I also further more disagree with rationale that keeps Alloc out of libcore. There's no technical reason that I know of why it can't be in libcore and I'd personally find it a perfect fit for libcore. I can imagine a good number of contexts that want libcore, not libstd, and still use dynamic allocation.

joshlf commented 7 years ago

@alexcrichton

Another alternative by @joshlf above relies on defining collection types that don't know about Heap. This is not possible today because you can't add default type parameters after-the-fact. This may be possible one day but it is not possible today.

I wasn't thinking that you'd add default type parameters after-the-fact, but rather re-export as a newtype.

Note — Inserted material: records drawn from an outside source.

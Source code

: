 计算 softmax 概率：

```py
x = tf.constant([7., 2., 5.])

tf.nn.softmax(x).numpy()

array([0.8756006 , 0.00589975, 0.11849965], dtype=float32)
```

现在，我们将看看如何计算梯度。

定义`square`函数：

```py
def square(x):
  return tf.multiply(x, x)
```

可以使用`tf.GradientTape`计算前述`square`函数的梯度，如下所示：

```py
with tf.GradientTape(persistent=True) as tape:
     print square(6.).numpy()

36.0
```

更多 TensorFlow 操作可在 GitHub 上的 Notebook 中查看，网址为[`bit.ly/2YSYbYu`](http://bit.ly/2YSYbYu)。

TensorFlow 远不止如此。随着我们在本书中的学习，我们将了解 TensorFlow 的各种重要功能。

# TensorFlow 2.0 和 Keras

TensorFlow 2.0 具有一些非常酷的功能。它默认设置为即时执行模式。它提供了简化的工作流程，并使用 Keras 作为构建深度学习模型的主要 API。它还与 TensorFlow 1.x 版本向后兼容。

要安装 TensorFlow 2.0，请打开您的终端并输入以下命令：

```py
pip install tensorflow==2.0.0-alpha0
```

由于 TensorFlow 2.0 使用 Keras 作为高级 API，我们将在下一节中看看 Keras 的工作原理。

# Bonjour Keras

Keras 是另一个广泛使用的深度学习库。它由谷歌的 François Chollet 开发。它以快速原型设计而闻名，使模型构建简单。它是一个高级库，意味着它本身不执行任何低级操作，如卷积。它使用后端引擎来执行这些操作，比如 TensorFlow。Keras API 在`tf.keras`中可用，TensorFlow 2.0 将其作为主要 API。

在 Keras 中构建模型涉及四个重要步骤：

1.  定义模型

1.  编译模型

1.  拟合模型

E.g., in collections:

pub struct Vec<T, A: Alloc> { ... }

And then in std:

use collections::vec;
use heap::Heap;

pub type Vec<T, A: Alloc = Heap> = vec::Vec<T, A>;

I also further more disagree with rationale that keeps Alloc out of libcore. There's no technical reason that I know of why it can't be in libcore and I'd personally find it a perfect fit for libcore. I can imagine a good number of contexts that want libcore, not libstd, and still use dynamic allocation.

That's fine - as we mentioned, keeping Alloc out of core is merely a slight preference, and our proposal still works if Alloc is in core.

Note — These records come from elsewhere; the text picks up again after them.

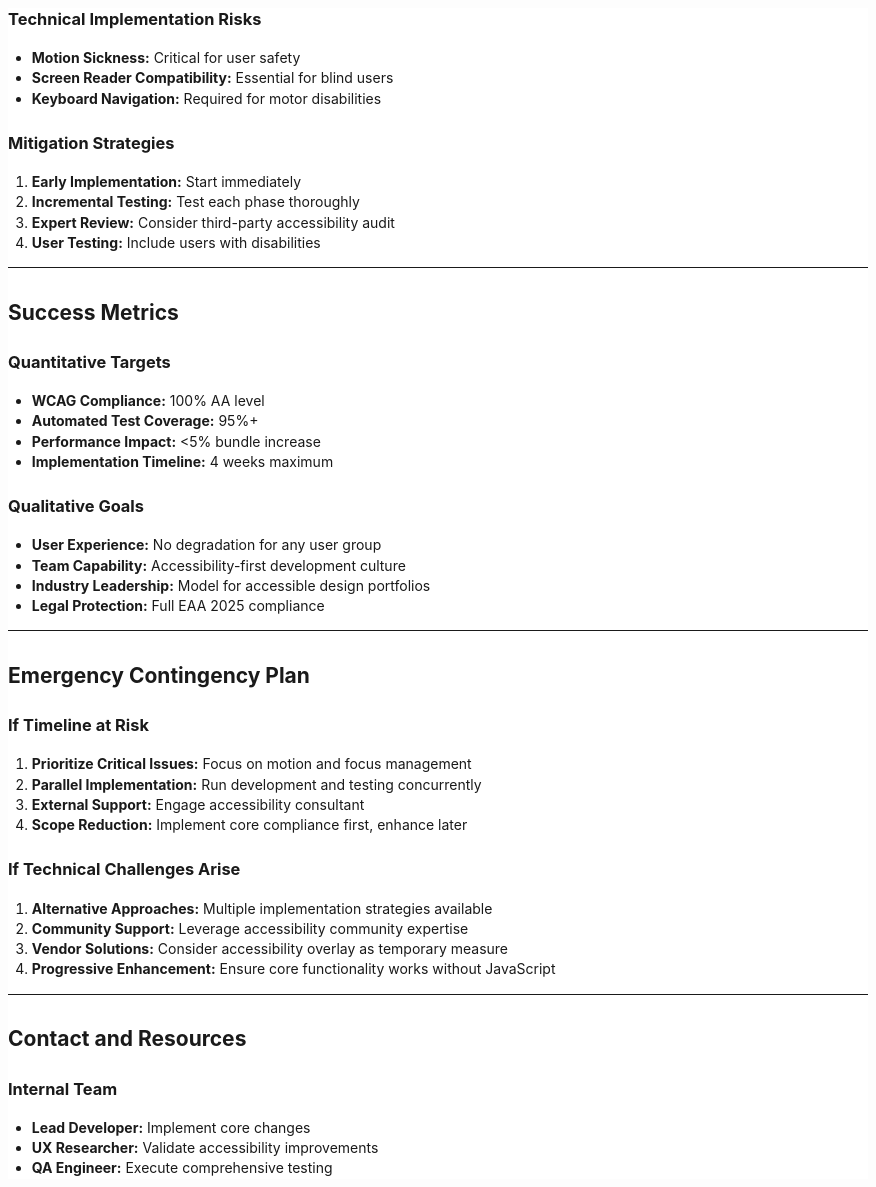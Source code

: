 ### Technical Implementation Risks
- **Motion Sickness:** Critical for user safety
- **Screen Reader Compatibility:** Essential for blind users
- **Keyboard Navigation:** Required for motor disabilities

### Mitigation Strategies
1. **Early Implementation:** Start immediately
2. **Incremental Testing:** Test each phase thoroughly
3. **Expert Review:** Consider third-party accessibility audit
4. **User Testing:** Include users with disabilities

---

## Success Metrics

### Quantitative Targets
- **WCAG Compliance:** 100% AA level
- **Automated Test Coverage:** 95%+
- **Performance Impact:** <5% bundle increase
- **Implementation Timeline:** 4 weeks maximum

### Qualitative Goals
- **User Experience:** No degradation for any user group
- **Team Capability:** Accessibility-first development culture
- **Industry Leadership:** Model for accessible design portfolios
- **Legal Protection:** Full EAA 2025 compliance

---

## Emergency Contingency Plan

### If Timeline at Risk
1. **Prioritize Critical Issues:** Focus on motion and focus management
2. **Parallel Implementation:** Run development and testing concurrently
3. **External Support:** Engage accessibility consultant
4. **Scope Reduction:** Implement core compliance first, enhance later

### If Technical Challenges Arise
1. **Alternative Approaches:** Multiple implementation strategies available
2. **Community Support:** Leverage accessibility community expertise
3. **Vendor Solutions:** Consider accessibility overlay as temporary measure
4. **Progressive Enhancement:** Ensure core functionality works without JavaScript

---

## Contact and Resources

### Internal Team
- **Lead Developer:** Implement core changes
- **UX Researcher:** Validate accessibility improvements
- **QA Engineer:** Execute comprehensive testing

Ericson2314 commented 7 years ago

The whole premise of this crate is that we're shipping it in binary form so the compilation time doesn't matter too much.

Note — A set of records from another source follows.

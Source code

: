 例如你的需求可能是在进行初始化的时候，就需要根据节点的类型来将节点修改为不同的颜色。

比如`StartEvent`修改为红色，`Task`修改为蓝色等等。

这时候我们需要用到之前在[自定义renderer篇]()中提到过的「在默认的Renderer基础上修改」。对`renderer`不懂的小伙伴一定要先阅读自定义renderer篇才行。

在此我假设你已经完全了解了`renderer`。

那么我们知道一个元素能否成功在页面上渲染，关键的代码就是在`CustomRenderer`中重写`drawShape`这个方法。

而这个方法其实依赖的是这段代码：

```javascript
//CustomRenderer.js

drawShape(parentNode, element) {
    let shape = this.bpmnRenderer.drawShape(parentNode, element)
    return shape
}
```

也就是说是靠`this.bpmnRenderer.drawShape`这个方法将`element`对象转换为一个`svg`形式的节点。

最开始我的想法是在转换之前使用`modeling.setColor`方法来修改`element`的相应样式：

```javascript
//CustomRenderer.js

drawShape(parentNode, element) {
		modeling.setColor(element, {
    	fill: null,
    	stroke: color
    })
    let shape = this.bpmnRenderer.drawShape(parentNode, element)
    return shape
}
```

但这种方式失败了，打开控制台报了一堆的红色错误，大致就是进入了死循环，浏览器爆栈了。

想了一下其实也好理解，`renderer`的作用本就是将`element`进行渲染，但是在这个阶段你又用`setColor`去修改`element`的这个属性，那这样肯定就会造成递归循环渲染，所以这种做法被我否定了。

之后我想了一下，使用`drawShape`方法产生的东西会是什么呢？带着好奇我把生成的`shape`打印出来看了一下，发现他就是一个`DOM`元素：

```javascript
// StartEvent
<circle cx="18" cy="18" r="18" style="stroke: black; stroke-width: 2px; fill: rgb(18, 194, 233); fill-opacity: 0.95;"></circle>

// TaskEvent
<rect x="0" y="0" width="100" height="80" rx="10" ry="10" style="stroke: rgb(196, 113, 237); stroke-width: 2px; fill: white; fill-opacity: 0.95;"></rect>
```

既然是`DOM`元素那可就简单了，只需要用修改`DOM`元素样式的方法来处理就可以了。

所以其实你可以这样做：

no-std devs will be recompiling it.

3.2s to compile in release mode

How much longer does it take to build a final binary that depends only on alloc not collections? I suspect that will tell a different story?

As @murarth pointed out above

Huh? The issue is Vec, Arc, and RC need to live in the same crate, but that create need not contain the allocator traits. I'd say we do indeed have a problem and while moving all 3 of those to collections is a good step, there's still a problem because anyone else writing there own vec-like thing runs into the same issue.

I think my main point is that we should not automatically go back to what we were doing before.

I'd personally find it quite useful if we stick to concrete suggestions here.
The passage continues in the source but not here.